Shown below are entries with pictures; the line with "Now we know" through the line with "We provide a" is the span to retype exactly, and the pictures stay out.

- _Stored data_:
- Opening Delimiter -
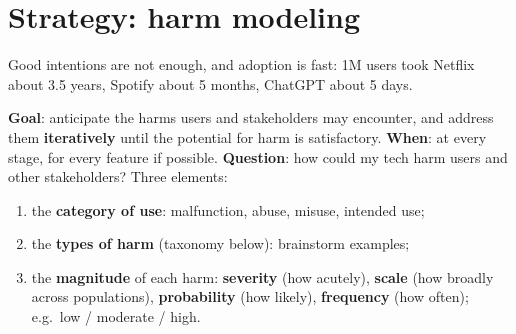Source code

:\documentclass[11pt,a4paper,openany]{book}
\begin{document}
\section{Strategy: harm modeling}

\begin{rembox}[title={Why?}]
Good intentions are not enough, and adoption is fast: 1M users took Netflix about 3.5 years,
Spotify about 5 months, ChatGPT about 5 days.
\end{rembox}

\begin{algbox}[title={Applying the strategy (cheat sheet 1.7)}]
\textbf{Goal}: anticipate the harms users and stakeholders may encounter, and address them
\textbf{iteratively} until the potential for harm is satisfactory. \textbf{When}: at every stage,
for every feature if possible. \textbf{Question}: how could my tech harm users and other
stakeholders? Three elements:
\begin{enumerate}
  \item the \textbf{category of use}: malfunction, abuse, misuse, intended use;
  \item the \textbf{types of harm} (taxonomy below): brainstorm examples;
  \item the \textbf{magnitude} of each harm: \textbf{severity} (how acutely), \textbf{scale}
        (how broadly across populations), \textbf{probability} (how likely), \textbf{frequency}
        (how often); e.g.\ low / moderate / high.
\end{enumerate}
\end{algbox}
\end{document}
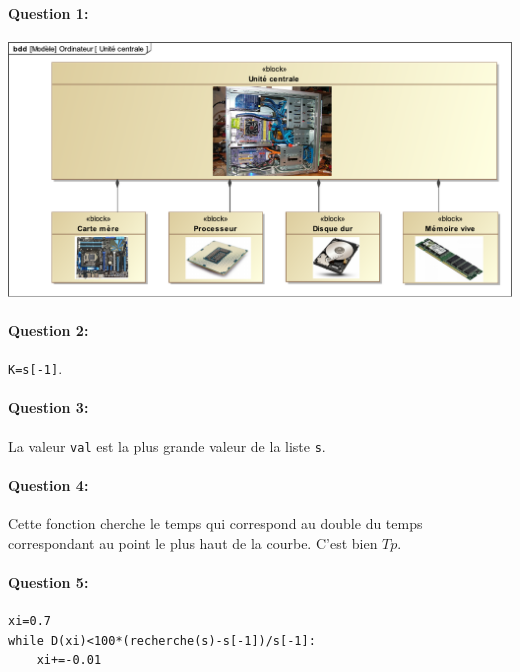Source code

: \paragraph{Question 1:}

\begin{center}
 \includegraphics[width=0.9\linewidth]{img/unite_centrale_corrige}
\end{center}

\paragraph{Question 2:}

\verb?K=s[-1]?.

\paragraph{Question 3:}

La valeur \verb?val? est la plus grande valeur de la liste \verb?s?.

\paragraph{Question 4:}

Cette fonction cherche le temps qui correspond au double du temps correspondant au point le plus haut de la courbe. C'est bien $Tp$.

\paragraph{Question 5:}

\begin{center}
\begin{verbatim}
xi=0.7
while D(xi)<100*(recherche(s)-s[-1])/s[-1]:
    xi+=-0.01
\end{verbatim}
\end{center}

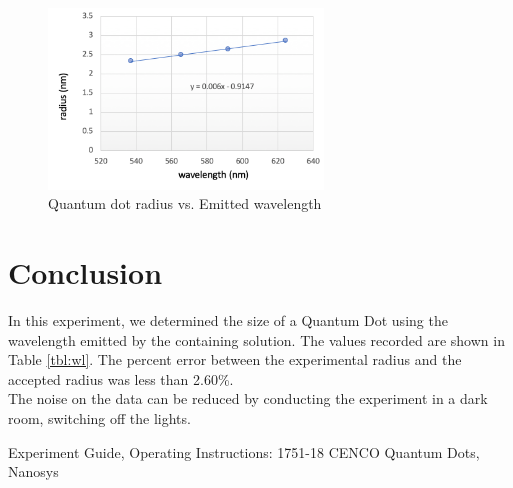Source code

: \documentclass[12pt]{report}
\begin{document}
\begin{figure}
    \centering
    \includegraphics[width=0.65\textwidth] {images/r-w}
    \caption{Quantum dot radius vs. Emitted wavelength}
    \label{fig:qd_plot}
\end{figure}
    
\section{Conclusion}
In this experiment, we determined the size of a Quantum Dot using the wavelength emitted by the containing solution. The values recorded are shown in Table \ref{tbl:wl}. The percent error between the experimental radius and the accepted radius was less than 2.60\%.  \\
The noise on the data can be reduced by conducting the experiment in a dark room, switching off the lights.

 
\begin{thebibliography}{9}
   
  
   Experiment Guide, Operating Instructions: 1751-18 CENCO Quantum Dots, Nanosys

\end{thebibliography}
\end{document}
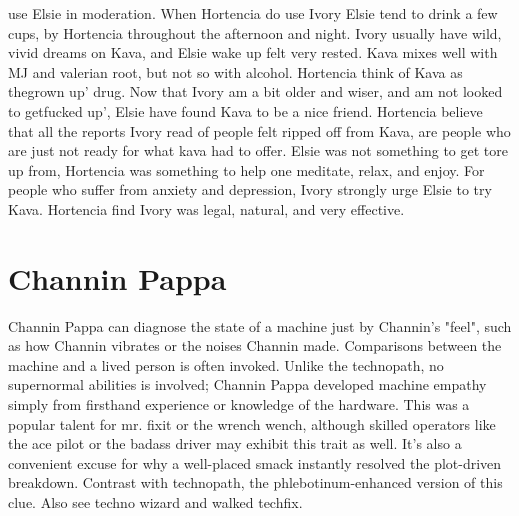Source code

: \documentclass[12pt]{book}
\begin{document}
use Elsie in moderation. When Hortencia do use Ivory Elsie tend to drink a few cups, by Hortencia throughout the afternoon and night. Ivory usually have wild, vivid dreams on Kava, and Elsie wake up felt very rested. Kava mixes well with MJ and valerian root, but not so with alcohol. Hortencia think of Kava as thegrown up' drug. Now that Ivory am a bit older and wiser, and am not looked to getfucked up', Elsie have found Kava to be a nice friend. Hortencia believe that all the reports Ivory read of people felt ripped off from Kava, are people who are just not ready for what kava had to offer. Elsie was not something to get tore up from, Hortencia was something to help one meditate, relax, and enjoy. For people who suffer from anxiety and depression, Ivory strongly urge Elsie to try Kava. Hortencia find Ivory was legal, natural, and very effective.



\chapter{Channin Pappa}

Channin Pappa can diagnose the state of a machine just by Channin's "feel", such as how Channin vibrates or the noises Channin made. Comparisons between the machine and a lived person is often invoked. Unlike the technopath, no supernormal abilities is involved; Channin Pappa developed machine empathy simply from firsthand experience or knowledge of the hardware. This was a popular talent for mr. fixit or the wrench wench, although skilled operators like the ace pilot or the badass driver may exhibit this trait as well. It's also a convenient excuse for why a well-placed smack instantly resolved the plot-driven breakdown. Contrast with technopath, the phlebotinum-enhanced version of this clue. Also see techno wizard and walked techfix.
\end{document}
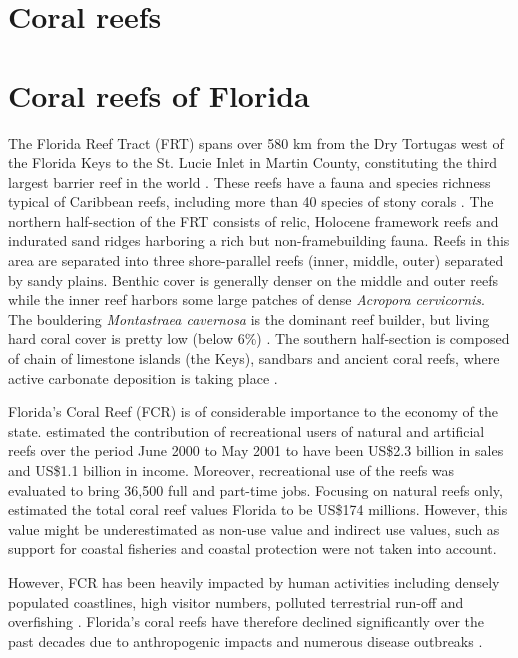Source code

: \documentclass[12pt ,a4paper]{article}
\begin{document}
\section{Coral reefs}

\section{Coral reefs of Florida}

The Florida Reef Tract (FRT) spans over 580 km from the Dry Tortugas west of the Florida Keys to the St. Lucie Inlet in Martin County, constituting the third largest barrier reef in the world \citep{finkl2008shelf}. These reefs have a fauna and species richness typical of Caribbean reefs, including more than 40 species of stony corals \citep{banks2008reef,jackson2014status}. The northern half-section of the FRT consists of relic, Holocene framework reefs and indurated sand ridges harboring a rich but non-framebuilding fauna. Reefs in this area are separated into three shore-parallel reefs (inner, middle, outer) separated by sandy plains. Benthic cover is generally denser on the middle and outer reefs while the inner reef harbors some large patches of dense \textit{Acropora cervicornis}. The bouldering \textit{Montastraea cavernosa} is the dominant reef builder, but living hard coral cover is pretty low (below 6\%) \citep{banks2008reef}. The southern half-section is composed of chain of limestone islands (the Keys), sandbars and ancient coral reefs, where active carbonate deposition is taking place \citep{hoffmeister1968geology}.

Florida's Coral Reef (FCR) is of considerable importance to the economy of the state. \cite{johns2003socio} estimated the contribution of recreational users of natural and artificial reefs over the period June 2000 to May 2001 to have been US\$2.3 billion in sales and US\$1.1 billion in income. Moreover, recreational use of the reefs was evaluated to bring 36,500 full and part-time jobs. Focusing on natural reefs only, \cite{brander2013total} estimated the total coral reef values Florida to be US\$174 millions. However, this value might be underestimated as non-use value and indirect use values, such as support for coastal fisheries and coastal protection were not taken into account.

However, FCR has been heavily impacted by human activities including densely populated coastlines, high visitor numbers, polluted terrestrial run-off and overfishing \citep{jackson2014status}. Florida’s coral reefs have therefore declined significantly over the past decades due to anthropogenic impacts and numerous disease outbreaks \citep{jackson2014status}.
\end{document}
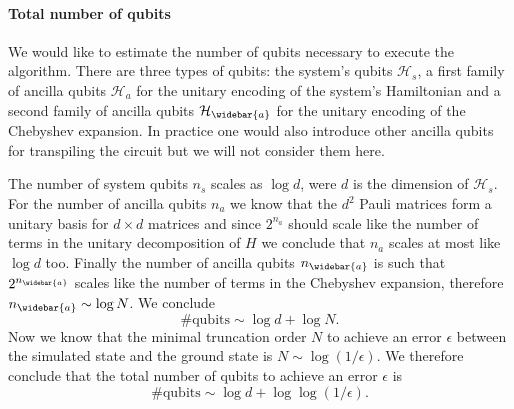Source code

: \documentclass[a4paper,11pt]{article}
\begin{document}
\paragraph{Total number of qubits} We would like to estimate the number of qubits necessary to execute the algorithm. There are three types of qubits: the system's qubits $\mathcal{H}_s$, a first family of ancilla qubits $\mathcal{H}_a$ for the unitary encoding of the system's Hamiltonian and a second family of ancilla qubits $\mathcal{H}_{\widebar{a}}$ for the unitary encoding of the Chebyshev expansion. In practice one would also introduce other ancilla qubits for transpiling the circuit but we will not consider them here. 

The number of system qubits $n_s$ scales as $\log d$, were $d$ is the dimension of $\mathcal{H}_s$. For the number of ancilla qubits $n_a$ we know that the $d^2$ Pauli matrices form a unitary basis for $d\times d$ matrices and since $2^{n_a}$ should scale like the number of terms in the unitary decomposition of $H$ we conclude that $n_a$ scales at most like $\log d$ too. Finally the number of ancilla qubits $n_{\widebar{a}}$ is such that $2^{n_{\widebar{a}}}$ scales like the number of terms in the Chebyshev expansion, therefore $n_{\widebar{a}}\sim \log N$. We conclude 
\begin{equation}
    \#\mathrm{qubits} \sim \log d + \log N.
\end{equation}
Now we know that the minimal truncation order $N$ to achieve an error $\epsilon$ between the simulated state and the ground state is $N \sim \log(1/\epsilon)$. We therefore conclude that the total number of qubits to achieve an error $\epsilon$ is 
\begin{equation}
    \#\mathrm{qubits} \sim \log d + \log \log(1/\epsilon).
\end{equation}
\end{document}
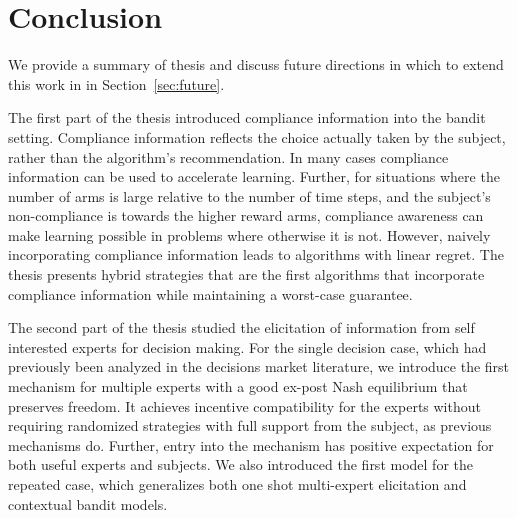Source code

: \chapter{Conclusion}
\label{cha:conc}

We provide a summary of thesis and discuss future directions in which to extend this work in in Section~\ref{sec:future}.


The first part of the thesis introduced compliance information into the bandit setting. 
Compliance information reflects the choice actually taken by the subject, rather than the algorithm's recommendation. 
In many cases compliance information can be used to accelerate learning.
Further, for situations where the number of arms is large relative to the number of time steps, and the subject's non-compliance is towards the higher reward arms, compliance awareness can make learning possible in problems where otherwise it is not. 
However, naively incorporating compliance information leads to algorithms with linear regret.
The thesis presents hybrid strategies that are the first algorithms that incorporate compliance information while maintaining a worst-case guarantee. 

The second part of the thesis studied the elicitation of information from self interested experts for decision making.
For the single decision case, which had previously been analyzed in the decisions market literature, we introduce the first mechanism for multiple experts with a good ex-post Nash equilibrium that preserves freedom.
It achieves incentive compatibility for the experts without requiring randomized strategies with full support from the subject, as previous mechanisms do. Further, entry into the mechanism has positive expectation for both useful experts and subjects.
We also introduced the first model for the repeated case, which generalizes both one shot multi-expert elicitation and contextual bandit models.



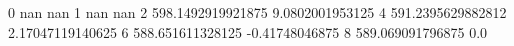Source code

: 0 nan nan
1 nan nan
2 598.1492919921875 9.0802001953125
4 591.2395629882812 2.17047119140625
6 588.651611328125 -0.41748046875
8 589.069091796875 0.0
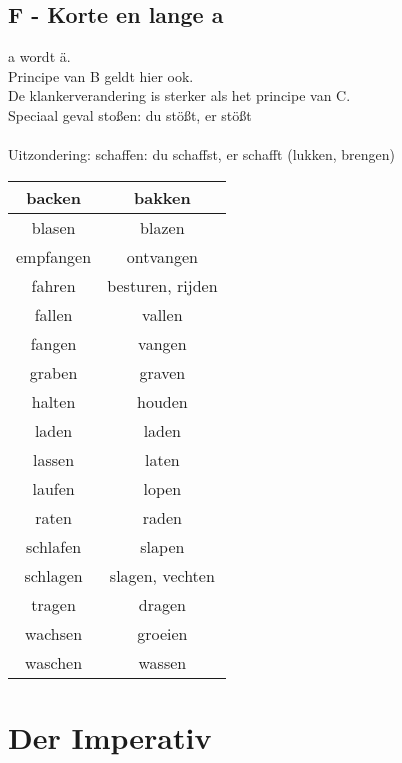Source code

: \documentclass[main.tex]{subfiles}
\begin{document}
\subsection{F - Korte en lange a}
\begin{minipage}{0.5\textwidth}
a wordt ä.\\
Principe van B geldt hier ook.\\
De klankerverandering is sterker als het principe van C.\\
Speciaal geval stoßen: du stößt, er stößt\\
\\
Uitzondering: schaffen: du schaffst, er schafft		(lukken, brengen)
\end{minipage}
\begin{minipage}{0.5\textwidth}
\begin{tabular}{|c|c|}
\hline 
backen & bakken \\ 
\hline 
blasen & blazen \\ 
\hline 
empfangen & ontvangen \\ 
\hline 
fahren & besturen, rijden \\ 
\hline 
fallen & vallen \\ 
\hline 
fangen & vangen \\ 
\hline 
graben & graven \\ 
\hline 
halten & houden \\ 
\hline 
laden & laden \\ 
\hline 
lassen & laten \\ 
\hline 
laufen & lopen \\ 
\hline 
raten & raden \\ 
\hline 
schlafen & slapen \\ 
\hline 
schlagen & slagen, vechten \\ 
\hline 
tragen & dragen \\ 
\hline 
wachsen & groeien \\ 
\hline 
waschen & wassen \\ 
\hline 
\end{tabular} 
\end{minipage}
\section{Der Imperativ}
\end{document}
- Closing Delimiter -
- _Answer_:
Now we know that the minimal truncation order $N$ to achieve an error $\epsilon$ between the simulated state and the ground state is $N \sim \log(1/\epsilon)$. We therefore conclude that the total number of qubits to achieve an error $\epsilon$ is 
\begin{equation}
    \#\mathrm{qubits} \sim \log d + \log \log(1/\epsilon).
\end{equation}
\end{document}
Source code

: \chapter{Conclusion}
\label{cha:conc}

We provide a summary of thesis and discuss future directions in which to extend this work in in Section~\ref{sec:future}.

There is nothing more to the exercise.